### Required work
Present the following data again exactly as it is shown.

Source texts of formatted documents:
+ + + +

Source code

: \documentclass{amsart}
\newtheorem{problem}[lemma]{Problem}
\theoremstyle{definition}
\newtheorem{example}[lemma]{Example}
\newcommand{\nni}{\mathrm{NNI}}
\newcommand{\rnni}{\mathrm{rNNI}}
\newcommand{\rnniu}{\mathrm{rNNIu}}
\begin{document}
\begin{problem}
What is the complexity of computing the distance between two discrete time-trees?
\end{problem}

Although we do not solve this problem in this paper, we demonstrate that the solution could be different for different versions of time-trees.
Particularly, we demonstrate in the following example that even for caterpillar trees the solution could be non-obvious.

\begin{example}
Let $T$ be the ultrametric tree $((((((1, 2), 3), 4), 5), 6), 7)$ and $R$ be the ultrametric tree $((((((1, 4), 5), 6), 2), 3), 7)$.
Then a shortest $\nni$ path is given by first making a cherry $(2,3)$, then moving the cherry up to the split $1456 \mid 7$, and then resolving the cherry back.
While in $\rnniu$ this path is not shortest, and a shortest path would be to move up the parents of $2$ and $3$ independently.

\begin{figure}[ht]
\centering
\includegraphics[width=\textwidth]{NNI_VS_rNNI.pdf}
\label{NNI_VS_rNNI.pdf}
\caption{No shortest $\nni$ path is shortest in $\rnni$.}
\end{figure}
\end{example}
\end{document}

+ + + +

### Solution to this problem
Source code

: \documentclass{amsart}
\newtheorem{problem}[lemma]{Problem}
\theoremstyle{definition}
\newtheorem{example}[lemma]{Example}
\newcommand{\nni}{\mathrm{NNI}}
\newcommand{\rnni}{\mathrm{rNNI}}
\newcommand{\rnniu}{\mathrm{rNNIu}}
\begin{document}
\begin{problem}
What is the complexity of computing the distance between two discrete time-trees?
\end{problem}

Although we do not solve this problem in this paper, we demonstrate that the solution could be different for different versions of time-trees.
Particularly, we demonstrate in the following example that even for caterpillar trees the solution could be non-obvious.

\begin{example}
Let $T$ be the ultrametric tree $((((((1, 2), 3), 4), 5), 6), 7)$ and $R$ be the ultrametric tree $((((((1, 4), 5), 6), 2), 3), 7)$.
Then a shortest $\nni$ path is given by first making a cherry $(2,3)$, then moving the cherry up to the split $1456 \mid 7$, and then resolving the cherry back.
While in $\rnniu$ this path is not shortest, and a shortest path would be to move up the parents of $2$ and $3$ independently.

\begin{figure}[ht]
\centering
\includegraphics[width=\textwidth]{NNI_VS_rNNI.pdf}
\label{NNI_VS_rNNI.pdf}
\caption{No shortest $\nni$ path is shortest in $\rnni$.}
\end{figure}
\end{example}
\end{document}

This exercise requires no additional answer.